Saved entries
----

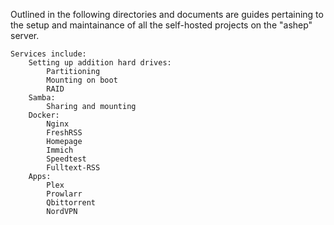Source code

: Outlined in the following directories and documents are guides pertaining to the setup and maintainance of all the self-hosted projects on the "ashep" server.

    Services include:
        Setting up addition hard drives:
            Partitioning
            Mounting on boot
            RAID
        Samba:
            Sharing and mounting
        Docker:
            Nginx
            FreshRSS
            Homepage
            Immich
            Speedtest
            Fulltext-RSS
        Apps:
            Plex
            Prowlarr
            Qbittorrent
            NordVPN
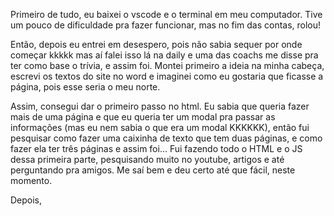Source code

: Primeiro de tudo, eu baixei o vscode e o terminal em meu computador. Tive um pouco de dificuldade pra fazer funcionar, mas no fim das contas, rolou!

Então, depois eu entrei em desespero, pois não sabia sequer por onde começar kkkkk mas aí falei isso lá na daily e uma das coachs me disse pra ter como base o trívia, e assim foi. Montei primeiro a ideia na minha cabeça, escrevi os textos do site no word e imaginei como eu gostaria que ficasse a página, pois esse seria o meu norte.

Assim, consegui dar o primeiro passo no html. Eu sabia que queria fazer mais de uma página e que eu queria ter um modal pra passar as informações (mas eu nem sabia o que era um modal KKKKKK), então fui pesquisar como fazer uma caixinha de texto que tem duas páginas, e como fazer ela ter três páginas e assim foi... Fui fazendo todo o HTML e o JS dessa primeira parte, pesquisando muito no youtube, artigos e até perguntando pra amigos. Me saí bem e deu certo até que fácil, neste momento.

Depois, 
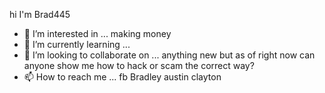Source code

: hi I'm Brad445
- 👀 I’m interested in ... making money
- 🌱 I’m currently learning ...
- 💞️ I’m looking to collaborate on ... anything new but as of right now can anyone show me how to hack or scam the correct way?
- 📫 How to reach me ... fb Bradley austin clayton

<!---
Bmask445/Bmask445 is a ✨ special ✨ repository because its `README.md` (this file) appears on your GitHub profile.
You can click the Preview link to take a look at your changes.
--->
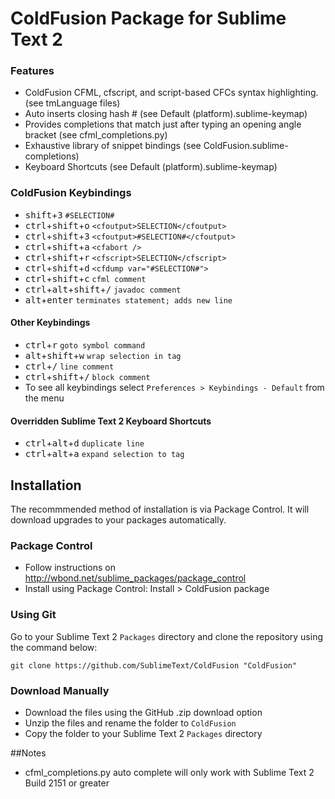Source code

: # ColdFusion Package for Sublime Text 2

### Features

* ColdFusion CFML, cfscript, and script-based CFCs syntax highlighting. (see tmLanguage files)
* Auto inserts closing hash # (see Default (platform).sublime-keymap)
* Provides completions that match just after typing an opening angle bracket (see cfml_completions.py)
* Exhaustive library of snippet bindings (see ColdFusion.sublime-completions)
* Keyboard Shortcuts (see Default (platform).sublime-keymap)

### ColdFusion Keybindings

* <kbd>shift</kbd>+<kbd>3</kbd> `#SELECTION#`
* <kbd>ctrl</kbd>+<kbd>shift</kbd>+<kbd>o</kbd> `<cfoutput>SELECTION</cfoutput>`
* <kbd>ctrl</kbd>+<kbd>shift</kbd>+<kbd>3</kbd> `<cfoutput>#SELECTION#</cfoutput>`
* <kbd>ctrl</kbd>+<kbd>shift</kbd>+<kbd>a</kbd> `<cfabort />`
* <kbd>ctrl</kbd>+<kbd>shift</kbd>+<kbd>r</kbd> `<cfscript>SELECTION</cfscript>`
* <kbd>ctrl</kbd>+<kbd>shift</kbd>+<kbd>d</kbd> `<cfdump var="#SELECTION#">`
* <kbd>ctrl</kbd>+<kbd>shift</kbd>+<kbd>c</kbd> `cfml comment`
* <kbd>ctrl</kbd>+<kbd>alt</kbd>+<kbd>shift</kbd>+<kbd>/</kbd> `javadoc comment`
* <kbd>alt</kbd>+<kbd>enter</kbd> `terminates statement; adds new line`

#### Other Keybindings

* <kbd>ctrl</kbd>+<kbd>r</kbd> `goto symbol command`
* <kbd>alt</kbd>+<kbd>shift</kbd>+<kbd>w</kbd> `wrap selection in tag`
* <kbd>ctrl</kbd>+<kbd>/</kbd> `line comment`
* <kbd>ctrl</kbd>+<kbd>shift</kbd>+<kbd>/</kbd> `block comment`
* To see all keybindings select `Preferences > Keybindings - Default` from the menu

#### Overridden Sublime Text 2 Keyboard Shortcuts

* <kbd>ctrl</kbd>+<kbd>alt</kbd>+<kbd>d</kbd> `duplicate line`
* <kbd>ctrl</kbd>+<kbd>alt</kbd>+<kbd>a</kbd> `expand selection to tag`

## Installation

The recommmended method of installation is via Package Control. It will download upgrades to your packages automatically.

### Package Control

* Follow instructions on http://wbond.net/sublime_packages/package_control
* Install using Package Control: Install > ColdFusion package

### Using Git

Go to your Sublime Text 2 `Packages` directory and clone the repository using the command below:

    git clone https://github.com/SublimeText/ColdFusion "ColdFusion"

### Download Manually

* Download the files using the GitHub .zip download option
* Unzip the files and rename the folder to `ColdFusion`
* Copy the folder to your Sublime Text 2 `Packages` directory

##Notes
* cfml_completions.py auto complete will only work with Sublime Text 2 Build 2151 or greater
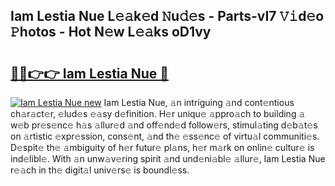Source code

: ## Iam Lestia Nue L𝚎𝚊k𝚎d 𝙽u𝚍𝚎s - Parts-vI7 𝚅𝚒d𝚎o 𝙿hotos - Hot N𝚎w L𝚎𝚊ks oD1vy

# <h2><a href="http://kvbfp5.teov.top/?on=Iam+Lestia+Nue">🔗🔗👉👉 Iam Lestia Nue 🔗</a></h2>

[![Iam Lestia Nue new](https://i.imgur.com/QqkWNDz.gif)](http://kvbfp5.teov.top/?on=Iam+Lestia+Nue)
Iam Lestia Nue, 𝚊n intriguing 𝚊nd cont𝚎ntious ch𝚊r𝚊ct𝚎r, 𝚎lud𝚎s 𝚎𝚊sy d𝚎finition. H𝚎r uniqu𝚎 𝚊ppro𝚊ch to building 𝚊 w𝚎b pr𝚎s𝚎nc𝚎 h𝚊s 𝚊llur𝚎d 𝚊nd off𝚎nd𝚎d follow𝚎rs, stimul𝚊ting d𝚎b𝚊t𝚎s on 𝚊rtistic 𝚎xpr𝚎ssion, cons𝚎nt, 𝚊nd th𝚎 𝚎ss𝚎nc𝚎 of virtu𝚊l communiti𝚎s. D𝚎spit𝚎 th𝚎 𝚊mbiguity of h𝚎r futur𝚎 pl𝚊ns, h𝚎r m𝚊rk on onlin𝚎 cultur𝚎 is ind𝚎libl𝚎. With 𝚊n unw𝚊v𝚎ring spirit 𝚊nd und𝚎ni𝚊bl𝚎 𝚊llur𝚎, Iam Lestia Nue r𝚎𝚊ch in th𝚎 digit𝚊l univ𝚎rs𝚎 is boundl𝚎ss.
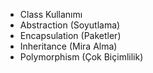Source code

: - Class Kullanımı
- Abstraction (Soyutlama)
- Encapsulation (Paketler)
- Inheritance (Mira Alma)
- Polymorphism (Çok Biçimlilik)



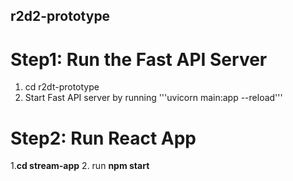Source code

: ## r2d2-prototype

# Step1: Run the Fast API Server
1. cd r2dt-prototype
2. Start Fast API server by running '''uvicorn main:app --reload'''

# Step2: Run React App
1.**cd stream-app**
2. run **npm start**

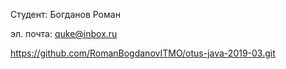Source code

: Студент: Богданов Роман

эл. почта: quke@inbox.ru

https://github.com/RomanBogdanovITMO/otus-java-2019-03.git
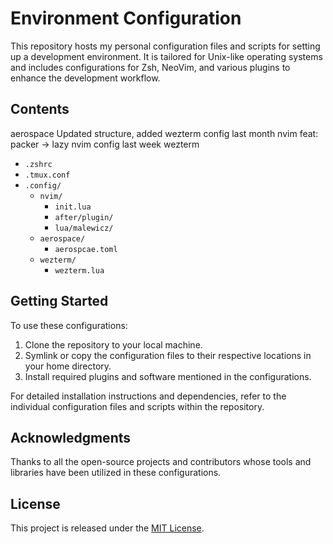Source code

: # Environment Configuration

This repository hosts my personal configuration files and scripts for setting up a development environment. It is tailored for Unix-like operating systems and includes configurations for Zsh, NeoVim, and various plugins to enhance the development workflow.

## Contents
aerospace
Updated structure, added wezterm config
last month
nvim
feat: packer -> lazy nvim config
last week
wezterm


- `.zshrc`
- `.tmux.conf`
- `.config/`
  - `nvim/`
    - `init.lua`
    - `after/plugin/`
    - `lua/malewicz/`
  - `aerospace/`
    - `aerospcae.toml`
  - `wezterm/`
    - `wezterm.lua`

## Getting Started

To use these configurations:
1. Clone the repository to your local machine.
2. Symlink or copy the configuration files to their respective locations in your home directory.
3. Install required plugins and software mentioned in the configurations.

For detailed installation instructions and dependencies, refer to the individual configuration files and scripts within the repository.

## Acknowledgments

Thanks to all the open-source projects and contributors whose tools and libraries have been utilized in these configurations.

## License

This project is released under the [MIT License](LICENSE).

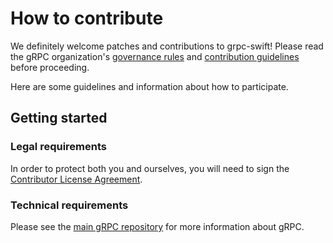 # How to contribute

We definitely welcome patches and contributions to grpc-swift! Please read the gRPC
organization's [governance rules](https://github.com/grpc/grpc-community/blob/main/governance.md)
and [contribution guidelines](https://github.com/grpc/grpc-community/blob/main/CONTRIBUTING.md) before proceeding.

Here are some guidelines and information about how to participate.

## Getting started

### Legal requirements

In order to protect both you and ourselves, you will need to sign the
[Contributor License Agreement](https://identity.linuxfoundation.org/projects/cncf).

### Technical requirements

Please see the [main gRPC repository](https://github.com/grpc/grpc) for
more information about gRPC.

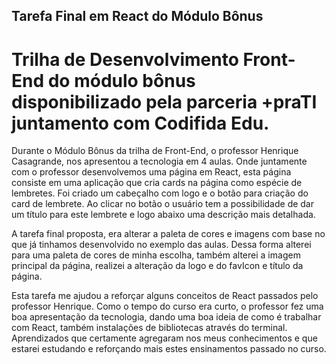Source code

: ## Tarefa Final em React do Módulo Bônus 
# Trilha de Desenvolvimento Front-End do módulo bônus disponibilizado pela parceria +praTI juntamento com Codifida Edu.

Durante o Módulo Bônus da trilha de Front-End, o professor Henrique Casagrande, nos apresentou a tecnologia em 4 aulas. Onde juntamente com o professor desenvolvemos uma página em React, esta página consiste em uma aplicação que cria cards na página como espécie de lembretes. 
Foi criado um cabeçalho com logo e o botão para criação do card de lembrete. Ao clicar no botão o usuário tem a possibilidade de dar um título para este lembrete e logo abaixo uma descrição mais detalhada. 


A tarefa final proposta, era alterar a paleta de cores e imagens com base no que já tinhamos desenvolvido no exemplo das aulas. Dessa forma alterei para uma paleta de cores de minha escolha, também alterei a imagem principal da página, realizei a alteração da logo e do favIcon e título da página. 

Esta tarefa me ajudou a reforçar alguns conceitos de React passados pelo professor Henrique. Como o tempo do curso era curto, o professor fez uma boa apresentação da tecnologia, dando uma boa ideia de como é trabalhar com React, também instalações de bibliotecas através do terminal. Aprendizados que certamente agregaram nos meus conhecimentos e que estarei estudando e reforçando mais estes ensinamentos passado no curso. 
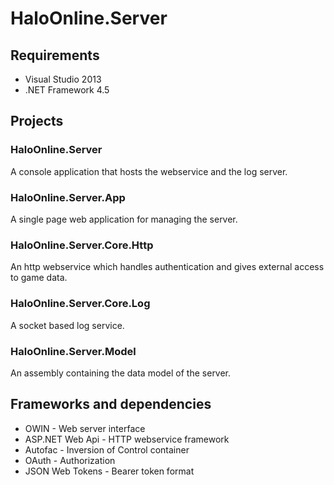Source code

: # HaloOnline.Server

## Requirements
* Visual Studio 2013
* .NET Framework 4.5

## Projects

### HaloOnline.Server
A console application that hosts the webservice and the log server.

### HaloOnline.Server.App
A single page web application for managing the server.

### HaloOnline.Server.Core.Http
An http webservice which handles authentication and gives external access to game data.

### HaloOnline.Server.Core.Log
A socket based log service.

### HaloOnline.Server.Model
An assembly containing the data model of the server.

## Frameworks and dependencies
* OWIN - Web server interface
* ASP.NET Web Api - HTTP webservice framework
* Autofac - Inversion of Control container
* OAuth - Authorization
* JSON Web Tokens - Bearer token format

----

### To do
Only one number is expected: the count of lines in the entries holding the string "cfoutput".

### Answer section
2